Activity: Each line below with the string "status" should be copied.

·····

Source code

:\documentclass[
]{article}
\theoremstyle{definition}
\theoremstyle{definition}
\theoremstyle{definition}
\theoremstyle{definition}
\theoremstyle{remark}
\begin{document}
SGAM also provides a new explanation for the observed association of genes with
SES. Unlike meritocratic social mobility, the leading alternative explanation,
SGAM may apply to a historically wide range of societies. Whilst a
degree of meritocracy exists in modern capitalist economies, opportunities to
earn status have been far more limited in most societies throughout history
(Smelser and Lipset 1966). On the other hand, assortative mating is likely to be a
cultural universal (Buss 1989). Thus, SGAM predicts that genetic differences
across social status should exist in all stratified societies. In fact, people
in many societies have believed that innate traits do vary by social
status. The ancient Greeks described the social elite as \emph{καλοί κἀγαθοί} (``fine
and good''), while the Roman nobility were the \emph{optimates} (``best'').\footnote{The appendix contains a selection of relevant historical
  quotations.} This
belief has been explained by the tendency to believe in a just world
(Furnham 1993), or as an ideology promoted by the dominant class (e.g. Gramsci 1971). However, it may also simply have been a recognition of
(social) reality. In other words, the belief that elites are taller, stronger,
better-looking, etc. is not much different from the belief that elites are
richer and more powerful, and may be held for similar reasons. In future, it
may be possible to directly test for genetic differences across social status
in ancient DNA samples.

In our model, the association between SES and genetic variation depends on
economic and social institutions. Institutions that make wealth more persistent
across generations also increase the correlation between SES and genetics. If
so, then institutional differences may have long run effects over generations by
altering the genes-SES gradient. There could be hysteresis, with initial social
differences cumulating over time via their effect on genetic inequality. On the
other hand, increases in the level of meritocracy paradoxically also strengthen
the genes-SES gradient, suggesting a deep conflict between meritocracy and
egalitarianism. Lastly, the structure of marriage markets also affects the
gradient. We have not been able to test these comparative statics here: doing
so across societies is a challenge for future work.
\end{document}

·····

Worked solution:
earn status have been far more limited in most societies throughout history
across social status should exist in all stratified societies. In fact, people
status. The ancient Greeks described the social elite as \emph{καλοί κἀγαθοί} (``fine
may be possible to directly test for genetic differences across social status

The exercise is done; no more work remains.